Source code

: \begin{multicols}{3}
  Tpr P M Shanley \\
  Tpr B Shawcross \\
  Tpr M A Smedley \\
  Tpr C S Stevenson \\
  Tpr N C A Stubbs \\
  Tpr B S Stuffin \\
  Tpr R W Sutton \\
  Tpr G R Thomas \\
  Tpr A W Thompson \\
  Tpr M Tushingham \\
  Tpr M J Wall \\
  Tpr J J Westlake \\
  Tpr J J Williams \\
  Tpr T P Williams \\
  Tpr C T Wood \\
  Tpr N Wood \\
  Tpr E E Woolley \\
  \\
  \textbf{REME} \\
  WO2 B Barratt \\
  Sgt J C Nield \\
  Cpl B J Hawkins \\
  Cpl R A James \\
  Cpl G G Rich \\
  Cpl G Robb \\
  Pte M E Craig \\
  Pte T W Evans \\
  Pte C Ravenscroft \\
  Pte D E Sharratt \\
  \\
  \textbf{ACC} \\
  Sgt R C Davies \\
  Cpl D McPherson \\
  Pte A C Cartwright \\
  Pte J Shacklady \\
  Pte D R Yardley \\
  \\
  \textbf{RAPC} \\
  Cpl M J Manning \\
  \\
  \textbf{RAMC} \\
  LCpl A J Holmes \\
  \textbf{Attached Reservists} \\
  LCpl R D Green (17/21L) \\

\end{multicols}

**THE PROBLEM**
Would you copy out exactly the lines above that start at the one containing "Tpr N C A Stubbs \\" and end at the one containing "Pte D R Yardley \\", inclusive?

**RESPONSE TO THIS TASK**
  Tpr N C A Stubbs \\
  Tpr B S Stuffin \\
  Tpr R W Sutton \\
  Tpr G R Thomas \\
  Tpr A W Thompson \\
  Tpr M Tushingham \\
  Tpr M J Wall \\
  Tpr J J Westlake \\
  Tpr J J Williams \\
  Tpr T P Williams \\
  Tpr C T Wood \\
  Tpr N Wood \\
  Tpr E E Woolley \\
  \\
  \textbf{REME} \\
  WO2 B Barratt \\
  Sgt J C Nield \\
  Cpl B J Hawkins \\
  Cpl R A James \\
  Cpl G G Rich \\
  Cpl G Robb \\
  Pte M E Craig \\
  Pte T W Evans \\
  Pte C Ravenscroft \\
  Pte D E Sharratt \\
  \\
  \textbf{ACC} \\
  Sgt R C Davies \\
  Cpl D McPherson \\
  Pte A C Cartwright \\
  Pte J Shacklady \\
  Pte D R Yardley \\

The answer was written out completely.